Set a maximum iteration count (10 is a reasonable default). If the prompt does not converge after max iterations, the problem may be architectural, not prompt-level.

Convergence Criteria

A prompt change is converged when:

All previously-passing scenarios still pass
The target failing scenario now passes
No new failures were introduced

7. Scenario Maintenance

Adding New Scenarios

When adding a new capability to the agent:

Write the scenario BEFORE changing the prompt or tools
Run it -- it should fail (the capability does not exist yet)
Implement the capability
Run it -- it should pass
Generate and verify ground truth

This is TDD applied to AI agent behavior.

Retiring Scenarios

Remove scenarios when:

The capability they test has been intentionally removed
The scenario is a duplicate of another
The scenario tests implementation details that have been refactored

Never retire a scenario because it is failing.
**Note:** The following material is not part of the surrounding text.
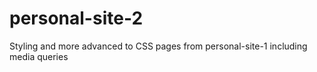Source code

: # personal-site-2

Styling and more advanced to CSS pages from personal-site-1 including media queries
Fix the agent or update expectations.

Coverage Gaps

Periodically audit scenario coverage:

Are all agent capabilities tested?
Are all tool categories represented?
Are error conditions tested?
Are multi-turn interactions tested?
Are edge cases (empty data, large inputs, ambiguous queries) tested?

Key Principles

Eval before ship. Never deploy prompt or tool changes without running the eval suite.
Precise expectations beat vague quality checks. "Output must contain X" is testable. "Output should be good" is not.
Ground truth has a shelf life. Regenerate fixtures when agent behavior intentionally changes.
Fix the agent, not the eval. If a scenario fails, the default assumption is that the agent is wrong. Only update expectations when behavior has intentionally changed.
Aggregate metrics reveal trends. Individual scenario failures are symptoms. Pass rates by category reveal systemic issues.